Elle concède que la séparation entre compétence professionnelle et engagement politique reste délicate dans un petit pays comme Maurice. « Tout le monde se connaît, mais la distinction demeure indispensable », insiste-t-elle. Le paradoxe réside dans la tentation de justifier des nominations politiques au détriment de l’expertise, au risque de miner la confiance du public et l’efficacité institutionnelle.

Selon Transparency Mauritius, la proximité avec des réseaux familiaux ou politiques nourrit le soupçon de népotisme, perçu comme une forme de corruption. « Elle donne l’impression que les nominations reposent sur les relations plutôt que sur les compétences, érodant ainsi la confiance dans les institutions et fragilisant l’idée même de méritocratie », souligne Laura Jaymangal.

Qu’en est-il du conflit d’intérêts ? Maurice reconnaît le conflit d’intérêts lorsque des liens familiaux directs sont concernés, mais la loi ne couvre pas encore les affiliations partisanes ou l’influence de tiers, indique Laura Jaymangal. « Dans le secteur public, l’intégrité et l’éthique sont aussi importantes que les compétences. Transparency Mauritius recommande d’élargir la loi, d’obliger à déclarer ses affiliations et de garantir un processus de sélection transparent. C’est ainsi que l’intérêt général peut être protégé. »


Transparence et dialogue

Transparence et dialogue

Le marché du travail évolue progressivement, constate Jessyca Joyekurun. « Certaines entreprises comprennent que la performance réelle et le talent sont des leviers essentiels pour rester compétitives et attirer les meilleurs profils. Encourager des pratiques de recrutement plus transparentes et basées sur le mérite devient de plus en plus une priorité pour celles qui veulent bâtir des équipes solides et durables », souligne-t-elle.

A-t-elle déjà vu des candidats brillants écartés faute de connexions ? « Je reste transparente avec mes clients : recruter sur des critères relationnels peut parfois répondre à des besoins politiques ou stratégiques ponctuels, mais cela ne doit jamais devenir une règle systématique. Le risque est de compromettre la performance et la motivation des équipes sur le long terme », répond-elle.

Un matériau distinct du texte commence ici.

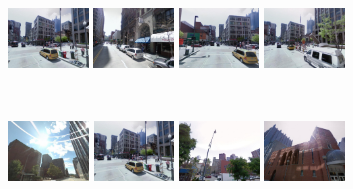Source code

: \begin{figure}[h]
\begin{minipage}{0.34\linewidth}
      \end{minipage}
      \begin{minipage}{0.75\linewidth}
          \begin{minipage}{\linewidth} 
              \colorbox{myGreen}{\includegraphics[height=16mm]{imgs/ex3/FVsvm1.jpg}}
              \colorbox{myRed}{\includegraphics[height=16mm]{imgs/ex3/FVsvm2.jpg}}
              \colorbox{myGreen}{\includegraphics[height=16mm]{imgs/ex3/FVsvm5.jpg}}
              \colorbox{myGreen}{\includegraphics[height=16mm]{imgs/ex3/FVsvm4.jpg}}
          \end{minipage}
          \\
          \begin{minipage}{\linewidth}
              \colorbox{myRed}{\includegraphics[height=16mm]{imgs/ex3/FV1.jpg}}
              \colorbox{myGreen}{\includegraphics[height=16mm]{imgs/ex3/FV2.jpg}}
              \colorbox{myRed}{\includegraphics[height=16mm]{imgs/ex3/FV3.jpg}}
              \colorbox{myRed}{\includegraphics[height=16mm]{imgs/ex3/FV4.jpg}}

\end{minipage}
\end{minipage}
\end{figure}
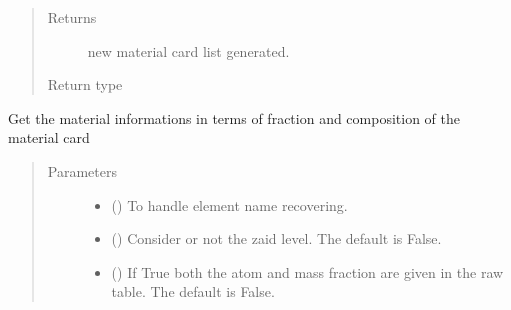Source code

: \documentclass[letterpaper,10pt,english]{sphinxmanual}
\begin{document}
\begin{fulllineitems}
\begin{fulllineitems}
\begin{quote}
\begin{description}
\begin{itemize}
\end{itemize}

\item[{Returns}] \leavevmode
new material card list generated.

\item[{Return type}] \leavevmode
{\hyperref[\detokenize{api/inputgeneration:matreader.MatCardsList}]{}}

\end{description}\end{quote}

\end{fulllineitems}


\begin{fulllineitems}
\label{\detokenize{api/inputgeneration:matreader.MatCardsList.get_info}}
Get the material informations in terms of fraction and composition
of the material card
\begin{quote}\begin{description}
\item[{Parameters}] \leavevmode\begin{itemize}
\item {} 
 ({\hyperref[\detokenize{api/initobjects:libmanager.LibManager}]{}}) \textendash{} To handle element name recovering.

\item {} 
 (\sphinxstyleliteralemphasis{\sphinxupquote{, }}) \textendash{} Consider or not the zaid level. The default is False.

\item {} 
 (\sphinxstyleliteralemphasis{\sphinxupquote{, }}) \textendash{} If True both the atom and mass fraction are given in the raw
table. The default is False.


\end{itemize}
\end{description}
\end{quote}
\end{fulllineitems}
\end{fulllineitems}
\end{document}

L’objectif est de trouver un équilibre : respecter la demande du client tout en mettant en avant les avantages d’une approche méritocratique, qui garantit performance, motivation et durabilité au sein de l’organisation, explique-t-elle. 

« Parfois, cela implique de proposer des solutions alternatives, comme une évaluation objective ou un accompagnement renforcé du candidat, pour concilier les deux approches. »

À cela s’ajoute un autre phénomène : la pression populaire. Pour Laura Jaymangal de Transparency Mauritius, « les désistements récents après pression de l’opinion publique révèlent une vigilance citoyenne salutaire ». Cependant, cela illustre également l’absence de critères objectifs de mérite, dit-elle : « Les Mauriciens ont vécu un traumatisme avec la capture de l’État ces dernières années. Cette vigilance souligne l’urgence de règles claires et transparentes pour que la pression citoyenne complète, et non supplée, les mécanismes institutionnels. »

Laura Jaymangal insiste sur le rôle crucial des médias et de la participation citoyenne pour renforcer la transparence et la redevabilité. Elle préconise notamment l’adoption d’une Freedom of Information Law, permettant un accès réel aux informations publiques et un contrôle effectif par les citoyens et la presse.


Construire une culture du mérite

La méritocratie à Maurice, progrès ou illusion ? « Maurice avance, mais trop lentement », affirme Jessyca Joyekurun. Certaines entreprises commencent à valoriser davantage la compétence et la performance, mais le chemin reste long vers une culture du mérite réellement ancrée, précise-t-elle.

Pour Jessyca Joyekurun, l’enjeu dépasse la seule justice sociale : « La méritocratie est aussi un facteur clé de compétitivité et de durabilité. Recruter, évaluer et récompenser sur la base du mérite, c’est construire des équipes solides, motivées et innovantes. »

L’experte lance un appel clair : encourager les jeunes talents à rester, reconnaître leurs compétences réelles et éviter de privilégier systématiquement des profils plus âgés par habitude ou par réseau. Promouvoir une culture du mérite et du renouvellement générationnel n’est pas qu’une question d’équité : c’est un investissement stratégique pour l’avenir de l’économie mauricienne, insiste-t-elle. Pour Jessyca Joyekurun, le message est limpide : « Construire sur le mérite réel, c’est garantir la performance, l’innovation et la durabilité à long terme. »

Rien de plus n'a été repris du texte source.